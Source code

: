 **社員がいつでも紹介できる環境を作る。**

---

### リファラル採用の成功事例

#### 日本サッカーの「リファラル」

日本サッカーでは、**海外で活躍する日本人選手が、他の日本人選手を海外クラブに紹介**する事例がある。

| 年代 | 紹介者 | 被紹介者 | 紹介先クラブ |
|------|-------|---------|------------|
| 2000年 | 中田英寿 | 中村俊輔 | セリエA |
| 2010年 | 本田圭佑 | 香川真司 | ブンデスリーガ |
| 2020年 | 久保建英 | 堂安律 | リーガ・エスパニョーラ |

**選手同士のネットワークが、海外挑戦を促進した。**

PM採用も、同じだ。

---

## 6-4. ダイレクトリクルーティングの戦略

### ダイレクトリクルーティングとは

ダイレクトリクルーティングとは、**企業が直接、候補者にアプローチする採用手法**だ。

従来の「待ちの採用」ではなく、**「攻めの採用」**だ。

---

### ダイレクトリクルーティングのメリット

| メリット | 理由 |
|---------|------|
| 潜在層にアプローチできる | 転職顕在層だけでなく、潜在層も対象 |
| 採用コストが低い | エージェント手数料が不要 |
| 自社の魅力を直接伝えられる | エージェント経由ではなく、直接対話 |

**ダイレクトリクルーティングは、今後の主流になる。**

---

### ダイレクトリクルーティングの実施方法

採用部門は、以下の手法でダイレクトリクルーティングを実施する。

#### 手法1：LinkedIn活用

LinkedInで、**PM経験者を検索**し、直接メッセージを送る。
+ + + +
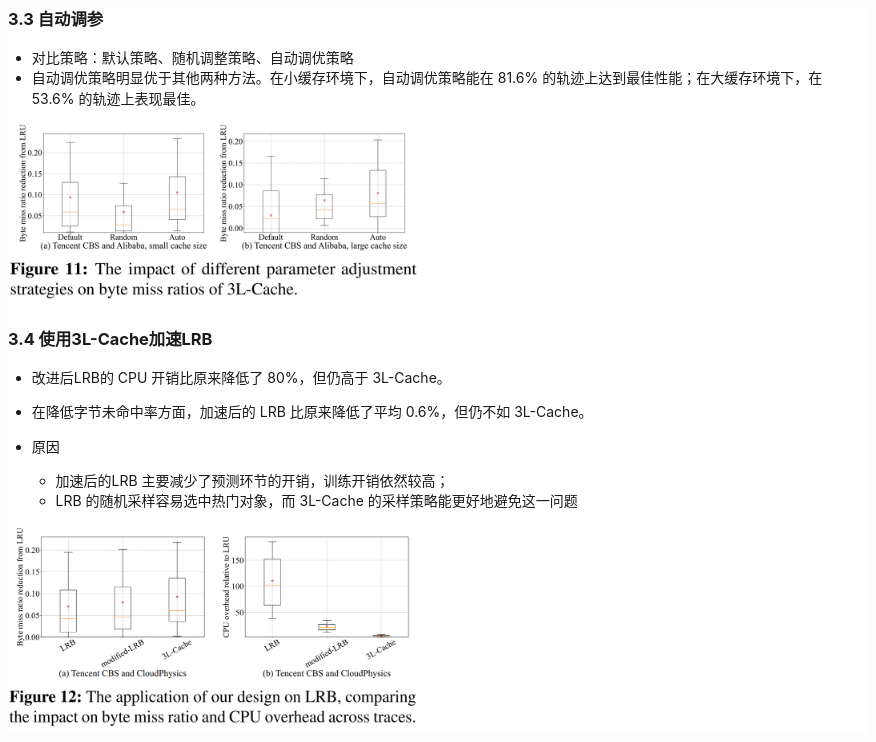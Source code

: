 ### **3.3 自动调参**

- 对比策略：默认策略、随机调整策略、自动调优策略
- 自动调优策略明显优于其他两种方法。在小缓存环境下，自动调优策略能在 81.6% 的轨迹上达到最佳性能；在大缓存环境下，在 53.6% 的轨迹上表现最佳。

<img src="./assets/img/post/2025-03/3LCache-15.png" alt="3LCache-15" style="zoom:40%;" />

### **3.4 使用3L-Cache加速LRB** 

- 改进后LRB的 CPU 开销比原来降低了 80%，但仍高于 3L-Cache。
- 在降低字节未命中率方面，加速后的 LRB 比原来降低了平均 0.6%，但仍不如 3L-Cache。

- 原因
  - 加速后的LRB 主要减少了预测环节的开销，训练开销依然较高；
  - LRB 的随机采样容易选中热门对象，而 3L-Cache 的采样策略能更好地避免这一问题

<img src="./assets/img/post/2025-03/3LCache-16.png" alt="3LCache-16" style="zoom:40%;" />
+ + + +
Show all lines in the entries above where the string "style" appears.

<img src="./assets/img/post/2025-03/3LCache-15.png" alt="3LCache-15" style="zoom:40%;" />
<img src="./assets/img/post/2025-03/3LCache-16.png" alt="3LCache-16" style="zoom:40%;" />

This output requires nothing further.